Here's a clue: a hardware discussion forum I visit was arguing about
memory latencies, and talking about how their measured overhead of
DRAM latency was literally 85% on the CPU side, not the DRAM side.

Guess what? It's because the CPU in question had quite a bit of L3,
and it was spread out, and the CPU doesn't even start the memory
access before it has checked caches.

And here's a big honking clue: only a complete nincompoop and mentally
deficient rodent would look at that and say "caches suck".

> >  ~86 GiB/s on pmem DIO on xfs with 64k block size, 1024 XFS agcount on x86_64
> >      Vs
> >  ~ 7,000 MiB/s with buffered IO
>
> Profile?  My guess is that you're bottlenecked on the xa_lock between
> memory reclaim removing folios from the page cache and the various
> threads adding folios to the page cache.

I doubt it's the locking.

In fact, for writeout in particular it's probably not even the page
cache at all.

For writeout, we have a very traditional problem: we care about a
million times more about latency than we care about throughput,
because nobody ever actually cares all that much about performance of
huge writes.

Ask yourself when you have last *really* sat there waiting for writes,
unless it's some dog-slow USB device that writes at 100kB/s?

The main situation where people care about cached write performance
(ignoring silly benchmarks) tends to be when you create files, and the
directory entry ordering means that the bottleneck is a number of
small writes and their *ordering* and their latency.

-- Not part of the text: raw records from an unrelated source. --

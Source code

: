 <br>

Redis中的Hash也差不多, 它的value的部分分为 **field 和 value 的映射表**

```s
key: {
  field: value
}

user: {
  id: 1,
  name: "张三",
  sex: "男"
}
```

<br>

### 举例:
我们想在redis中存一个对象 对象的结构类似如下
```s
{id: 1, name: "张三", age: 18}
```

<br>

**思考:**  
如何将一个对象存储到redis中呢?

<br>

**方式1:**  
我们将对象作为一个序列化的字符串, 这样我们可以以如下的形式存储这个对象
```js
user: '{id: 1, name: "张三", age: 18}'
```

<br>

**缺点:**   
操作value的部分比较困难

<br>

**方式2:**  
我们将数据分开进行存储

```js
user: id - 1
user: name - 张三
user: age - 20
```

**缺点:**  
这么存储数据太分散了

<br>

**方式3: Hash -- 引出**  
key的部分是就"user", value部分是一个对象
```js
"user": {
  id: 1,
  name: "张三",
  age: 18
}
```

And then the issue is basically never the page cache, but the
filesystem ordering of the metadata writes against each other and
against the page writeout.

Why? Because on all but a *miniscule* percentage of loads, all the
actual data writes are quite gracefully taken by the page cache
completely asynchronously, and nobody ever cares about the writeout
latencies.

Now, the benchmark that Luis highlighted is a completely different
class of historical problems that has been around forever, namely the
"fill up lots of memory with dirty data".

And there - because the problem is easy to trigger but nobody tends to
care deeply about throughput because they care much much *MUCH* more
about latency, we have a rather stupid big hammer approach.

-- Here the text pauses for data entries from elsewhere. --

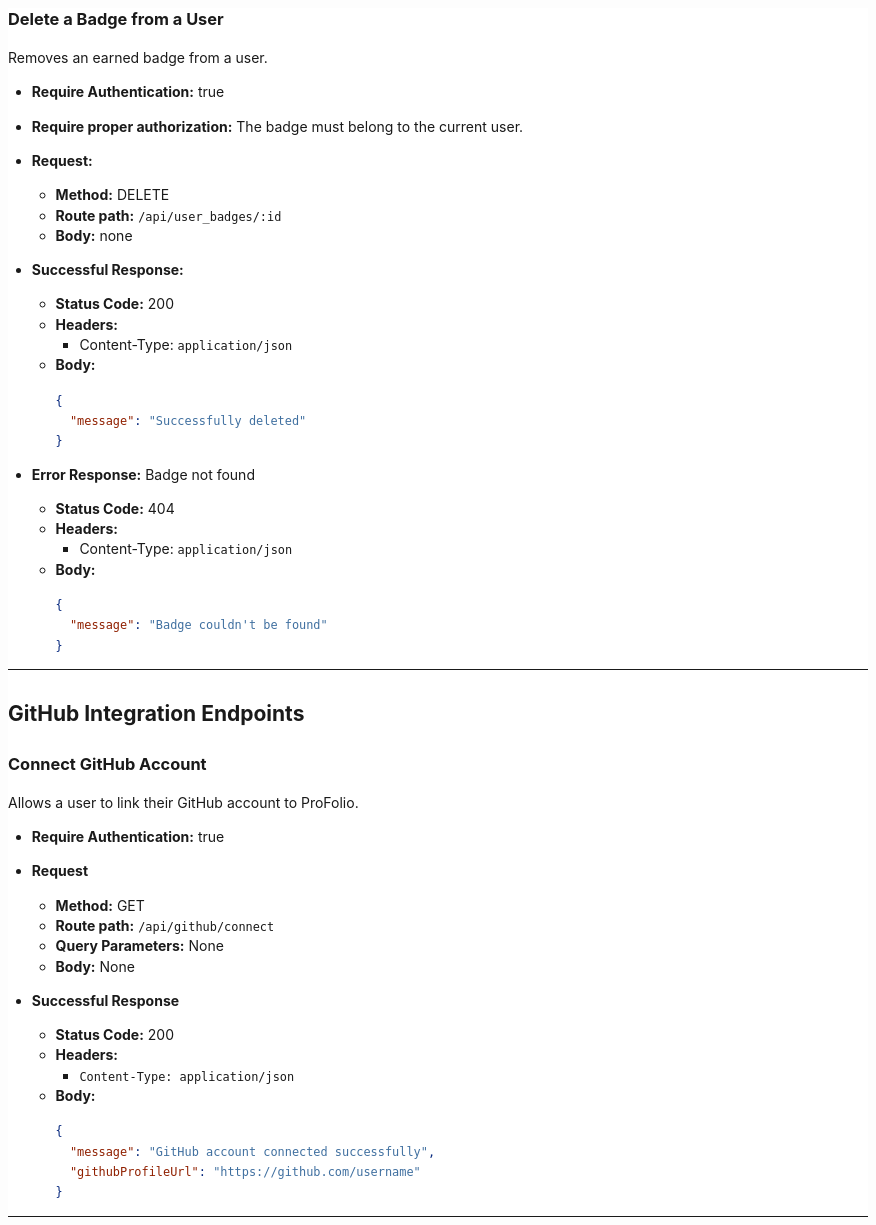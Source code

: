 
### **Delete a Badge from a User**

Removes an earned badge from a user.

- **Require Authentication:** true
- **Require proper authorization:** The badge must belong to the current user.
- **Request:**
  - **Method:** DELETE
  - **Route path:** `/api/user_badges/:id`
  - **Body:** none

- **Successful Response:**
  - **Status Code:** 200
  - **Headers:**
    - Content-Type: `application/json`
  - **Body:**
    ```json
    {
      "message": "Successfully deleted"
    }
    ```

- **Error Response:** Badge not found
  - **Status Code:** 404
  - **Headers:**
    - Content-Type: `application/json`
  - **Body:**
    ```json
    {
      "message": "Badge couldn't be found"
    }
    ```

---

## **GitHub Integration Endpoints**

### **Connect GitHub Account**
Allows a user to link their GitHub account to ProFolio.

- **Require Authentication:** true
- **Request**
  - **Method:** GET
  - **Route path:** `/api/github/connect`
  - **Query Parameters:** None
  - **Body:** None

- **Successful Response**
  - **Status Code:** 200
  - **Headers:**
    - `Content-Type: application/json`
  - **Body:**
    ```json
    {
      "message": "GitHub account connected successfully",
      "githubProfileUrl": "https://github.com/username"
    }
    ```

---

It's called "vm_dirty_bytes".

Well, that's the knob (not the only one). The actual logic around it
is then quite the moreass of turning that into the
dirty_throttle_control, and the per-bdi dirty limits that try to take
the throughput of the backing device into account etc etc.

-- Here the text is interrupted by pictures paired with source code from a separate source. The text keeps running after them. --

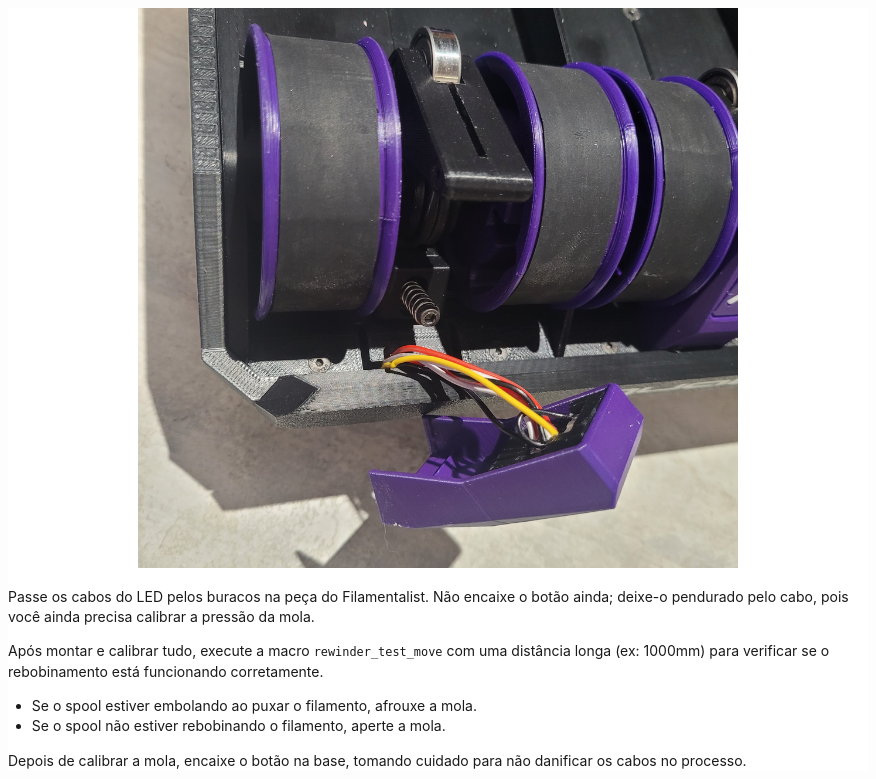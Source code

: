 <p align="center"><img src="./Images/img_manual/20250110_195855.jpg" width="600"></p>

Passe os cabos do LED pelos buracos na peça do Filamentalist. Não encaixe o botão ainda; deixe-o pendurado pelo cabo, pois você ainda precisa calibrar a pressão da mola.

Após montar e calibrar tudo, execute a macro `rewinder_test_move` com uma distância longa (ex: 1000mm) para verificar se o rebobinamento está funcionando corretamente.
- Se o spool estiver embolando ao puxar o filamento, afrouxe a mola.
- Se o spool não estiver rebobinando o filamento, aperte a mola.

Depois de calibrar a mola, encaixe o botão na base, tomando cuidado para não danificar os cabos no processo.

And then all those heuristics are used to actually LITERALLY PAUSE the
writer. We literally have this code:

                __set_current_state(TASK_KILLABLE);
                bdi->last_bdp_sleep = jiffies;
                io_schedule_timeout(pause);

in balance_dirty_pages(), which is all about saying "I'm putting you
to sleep, because I judge you to have dirtied so much memory that
you're making things worse for others".

And a lot of *that* is then because we haven't wanted everybody to
rush in and start their own synchronous writeback, but instead watn
all writeback to be done by somebody else. So now we move from
mm/page-writeback.c to fs/fs-writeback.c, and all the work-queues to
do dirty writeout.

Notice how the io_schedule_timeout() above doesn't even get woken up
by IO completing. Nope. The "you have written too much" logic
literally pauses the writer, and doesn't even want to wake it up when
there is no more dirty data.

So the "you went over the dirty limits It's a penalty box, and all of
this comes from "you are doing something that is abnormal and that
disturbs other people, so you get an unconditional penalty". Yes, the
timeout is then obviously tied to how much of a problem the dirtying
is (based on that whole "how fast is the device") but it's purely a
heuristic.

And (one) important part here is "nobody sane does that".  So
benchmarking this is a bit crazy. The code is literally meant for bad
actors, and what you are benchmarking is the kernel telling you "don't
do that then".

And absolutely *NONE* of this all has anything to do with the page cache. NADA.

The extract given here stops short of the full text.